As we look at our guidance for the Q4, you are correct. We are including no benefit from Sandy in our guidance because, again, determining what it will be prospectively is very difficult. I will say, however, that our sales for November are quite good. But interestingly enough, the strength is coming out of the west and the south and not so much out of the north because as you all know, our customers are still Very much in turmoil. You may have personally experienced some of this yourself.
So this is going to be a different type of recovery than what we've seen in the past. Would you agree, Craig?
Yes, I think it is. I think the other comment I'd make Colin is it's a different storm than Irene. This was much more impacted in terms of Water flow Irene with stronger wind impact. So there's a little different needs that exist in this storm versus Irene.
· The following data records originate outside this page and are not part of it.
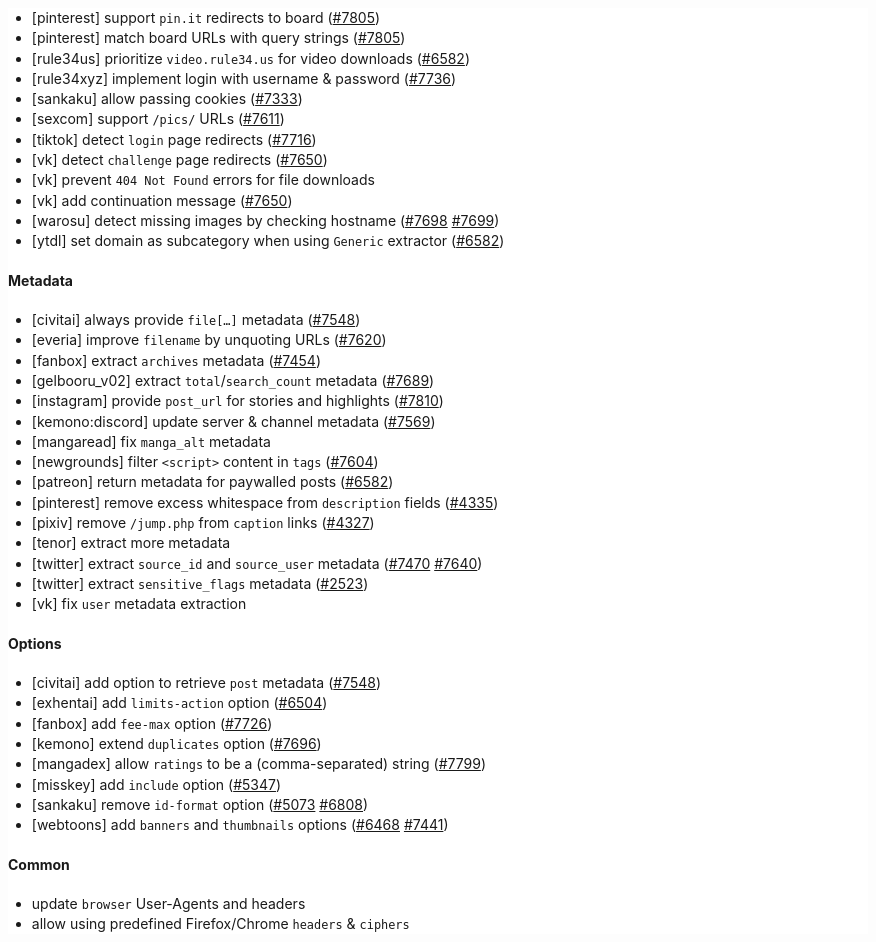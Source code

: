 - [pinterest] support `pin.it` redirects to board ([#7805](https://github.com/mikf/gallery-dl/issues/7805))
- [pinterest] match board URLs with query strings ([#7805](https://github.com/mikf/gallery-dl/issues/7805))
- [rule34us] prioritize `video.rule34.us` for video downloads ([#6582](https://github.com/mikf/gallery-dl/issues/6582))
- [rule34xyz] implement login with username & password ([#7736](https://github.com/mikf/gallery-dl/issues/7736))
- [sankaku] allow passing cookies ([#7333](https://github.com/mikf/gallery-dl/issues/7333))
- [sexcom] support `/pics/` URLs ([#7611](https://github.com/mikf/gallery-dl/issues/7611))
- [tiktok] detect `login` page redirects ([#7716](https://github.com/mikf/gallery-dl/issues/7716))
- [vk] detect `challenge` page redirects ([#7650](https://github.com/mikf/gallery-dl/issues/7650))
- [vk] prevent `404 Not Found` errors for file downloads
- [vk] add continuation message ([#7650](https://github.com/mikf/gallery-dl/issues/7650))
- [warosu] detect missing images by checking hostname ([#7698](https://github.com/mikf/gallery-dl/issues/7698) [#7699](https://github.com/mikf/gallery-dl/issues/7699))
- [ytdl] set domain as subcategory when using `Generic` extractor ([#6582](https://github.com/mikf/gallery-dl/issues/6582))
#### Metadata
- [civitai] always provide `file[…]` metadata ([#7548](https://github.com/mikf/gallery-dl/issues/7548))
- [everia] improve `filename` by unquoting URLs ([#7620](https://github.com/mikf/gallery-dl/issues/7620))
- [fanbox] extract `archives` metadata ([#7454](https://github.com/mikf/gallery-dl/issues/7454))
- [gelbooru_v02] extract `total`/`search_count` metadata ([#7689](https://github.com/mikf/gallery-dl/issues/7689))
- [instagram] provide `post_url` for stories and highlights ([#7810](https://github.com/mikf/gallery-dl/issues/7810))
- [kemono:discord] update server & channel metadata ([#7569](https://github.com/mikf/gallery-dl/issues/7569))
- [mangaread] fix `manga_alt` metadata
- [newgrounds] filter `<script>` content in `tags` ([#7604](https://github.com/mikf/gallery-dl/issues/7604))
- [patreon] return metadata for paywalled posts ([#6582](https://github.com/mikf/gallery-dl/issues/6582))
- [pinterest] remove excess whitespace from `description` fields ([#4335](https://github.com/mikf/gallery-dl/issues/4335))
- [pixiv] remove `/jump.php` from `caption` links ([#4327](https://github.com/mikf/gallery-dl/issues/4327))
- [tenor] extract more metadata
- [twitter] extract `source_id` and `source_user` metadata ([#7470](https://github.com/mikf/gallery-dl/issues/7470) [#7640](https://github.com/mikf/gallery-dl/issues/7640))
- [twitter] extract `sensitive_flags` metadata ([#2523](https://github.com/mikf/gallery-dl/issues/2523))
- [vk] fix `user` metadata extraction
#### Options
- [civitai] add option to retrieve `post` metadata ([#7548](https://github.com/mikf/gallery-dl/issues/7548))
- [exhentai] add `limits-action` option ([#6504](https://github.com/mikf/gallery-dl/issues/6504))
- [fanbox] add `fee-max` option ([#7726](https://github.com/mikf/gallery-dl/issues/7726))
- [kemono] extend `duplicates` option ([#7696](https://github.com/mikf/gallery-dl/issues/7696))
- [mangadex] allow `ratings` to be a (comma-separated) string ([#7799](https://github.com/mikf/gallery-dl/issues/7799))
- [misskey] add `include` option ([#5347](https://github.com/mikf/gallery-dl/issues/5347))
- [sankaku] remove `id-format` option ([#5073](https://github.com/mikf/gallery-dl/issues/5073) [#6808](https://github.com/mikf/gallery-dl/issues/6808))
- [webtoons] add `banners` and `thumbnails` options ([#6468](https://github.com/mikf/gallery-dl/issues/6468) [#7441](https://github.com/mikf/gallery-dl/issues/7441))
#### Common
- update `browser` User-Agents and headers
- allow using predefined Firefox/Chrome `headers` & `ciphers`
Okay. That's helpful. Then my follow-up is on expenses. If I look at the expenses last year and back out the Irene impact of $21,000,000 And then I back out the $37,000,000 of credit benefit this year. It looks like kind of trying to normalize that SG and A or operating expenses were up about 2.2% year over year.
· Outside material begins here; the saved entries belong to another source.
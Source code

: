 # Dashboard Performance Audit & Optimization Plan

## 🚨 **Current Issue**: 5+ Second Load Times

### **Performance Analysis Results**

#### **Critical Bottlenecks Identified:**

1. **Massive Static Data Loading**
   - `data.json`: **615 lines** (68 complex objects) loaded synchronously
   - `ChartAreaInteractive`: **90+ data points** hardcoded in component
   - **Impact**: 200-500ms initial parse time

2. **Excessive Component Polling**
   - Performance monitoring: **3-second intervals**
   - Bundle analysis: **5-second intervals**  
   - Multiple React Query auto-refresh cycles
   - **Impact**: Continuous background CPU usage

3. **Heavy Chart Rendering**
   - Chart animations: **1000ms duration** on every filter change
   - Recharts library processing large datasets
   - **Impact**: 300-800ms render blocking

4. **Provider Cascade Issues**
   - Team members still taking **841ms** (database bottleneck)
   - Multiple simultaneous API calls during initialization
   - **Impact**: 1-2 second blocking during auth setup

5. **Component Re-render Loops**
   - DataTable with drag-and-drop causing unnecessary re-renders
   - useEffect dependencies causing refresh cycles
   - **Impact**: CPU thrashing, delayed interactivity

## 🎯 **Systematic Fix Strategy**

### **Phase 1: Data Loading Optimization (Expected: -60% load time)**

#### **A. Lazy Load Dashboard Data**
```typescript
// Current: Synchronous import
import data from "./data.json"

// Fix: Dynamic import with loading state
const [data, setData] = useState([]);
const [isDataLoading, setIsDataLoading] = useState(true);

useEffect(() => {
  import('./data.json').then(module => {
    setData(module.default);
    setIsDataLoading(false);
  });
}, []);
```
Is that a kind of a normal growth rate you're thinking about now as you work through some of the benefits? And While we're on expenses, depreciation was up year on year for the first time since 3Q 'eight. Is that now have we reached the bottom in declining depreciation with more systems spending going
Well, let me answer the last part of that question first. Yes, because the investment in IT and we write our IT investments off over a shorter timeframe, typically no longer than 6 years, we anticipate that you will start to see year over year increases in depreciation. And that's an okay thing because the IT investments that we're making are giving us a positive ROI. From a normalized SG and A perspective, as we've told you back in June, we would expect long term that our expenses would grow around 48%, 40% of our sales growth. This year, it's going to be a little bit different than that.
On a 52 week basis, if you back out the impact of China, our expense growth will be basically flat. But on a normalized basis going forward, we would expect more in the 38%, 40% area.
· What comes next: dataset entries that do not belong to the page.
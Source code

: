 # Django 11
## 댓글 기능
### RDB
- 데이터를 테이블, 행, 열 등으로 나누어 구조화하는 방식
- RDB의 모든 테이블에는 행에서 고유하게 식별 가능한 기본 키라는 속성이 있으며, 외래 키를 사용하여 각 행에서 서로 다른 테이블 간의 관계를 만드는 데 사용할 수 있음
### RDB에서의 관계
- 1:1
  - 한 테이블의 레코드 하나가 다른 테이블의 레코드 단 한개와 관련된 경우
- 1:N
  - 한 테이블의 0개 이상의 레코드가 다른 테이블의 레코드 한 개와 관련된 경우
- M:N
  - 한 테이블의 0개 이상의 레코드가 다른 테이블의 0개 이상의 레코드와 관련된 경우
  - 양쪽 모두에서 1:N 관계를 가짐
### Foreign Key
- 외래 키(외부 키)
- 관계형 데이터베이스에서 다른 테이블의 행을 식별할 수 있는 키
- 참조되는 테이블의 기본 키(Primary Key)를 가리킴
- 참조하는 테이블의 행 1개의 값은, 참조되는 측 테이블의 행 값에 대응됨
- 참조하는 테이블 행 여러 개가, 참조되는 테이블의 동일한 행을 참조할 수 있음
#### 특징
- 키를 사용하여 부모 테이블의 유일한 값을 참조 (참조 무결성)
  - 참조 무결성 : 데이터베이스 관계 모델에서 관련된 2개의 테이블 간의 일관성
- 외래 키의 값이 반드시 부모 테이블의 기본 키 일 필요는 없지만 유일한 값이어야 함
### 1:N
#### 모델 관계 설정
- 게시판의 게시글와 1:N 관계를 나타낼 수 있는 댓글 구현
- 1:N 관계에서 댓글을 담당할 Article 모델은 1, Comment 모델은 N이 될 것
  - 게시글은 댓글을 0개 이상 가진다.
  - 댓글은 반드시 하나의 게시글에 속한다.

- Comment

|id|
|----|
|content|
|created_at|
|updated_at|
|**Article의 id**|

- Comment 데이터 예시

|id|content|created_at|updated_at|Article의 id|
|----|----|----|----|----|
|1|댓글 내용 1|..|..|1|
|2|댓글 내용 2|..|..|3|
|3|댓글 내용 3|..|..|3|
Okay. Thank you very much.
Next we'll hear from Peter Benedict with Robert W. Baird.
Yes. Hey guys, thanks. Just diving into the categories a little bit more. Craig, maybe can you talk to us about the trends you're seeing in the window business? How's that been going in the last few quarters?
And what's your outlook there?
So we actually had positive comps overall in our millwork business. And our window business has come back from previous years, which were hit pretty hard during the downturn. So we've actually seen positive growth. Hopefully that answers your question.
Yes. No, that's helpful. And then maybe just between your larger PROs and your smaller PROs, you guys have spoken in recent calls about the larger Pro doing better. Any indication that smaller Pro is starting to see some of that as well?
The larger product is still doing better, Peter.
Okay, great. Thanks, guys.
Next, we'll hear from Dan Binder with Jefferies.
Hi, good morning. My question was regarding your comments about credit expense being lower year over year. I was wondering if you could elaborate a little bit more on that. And then secondly, on the inflation front, what you're expecting with building material inflation in the coming quarter in the Q4, I should say?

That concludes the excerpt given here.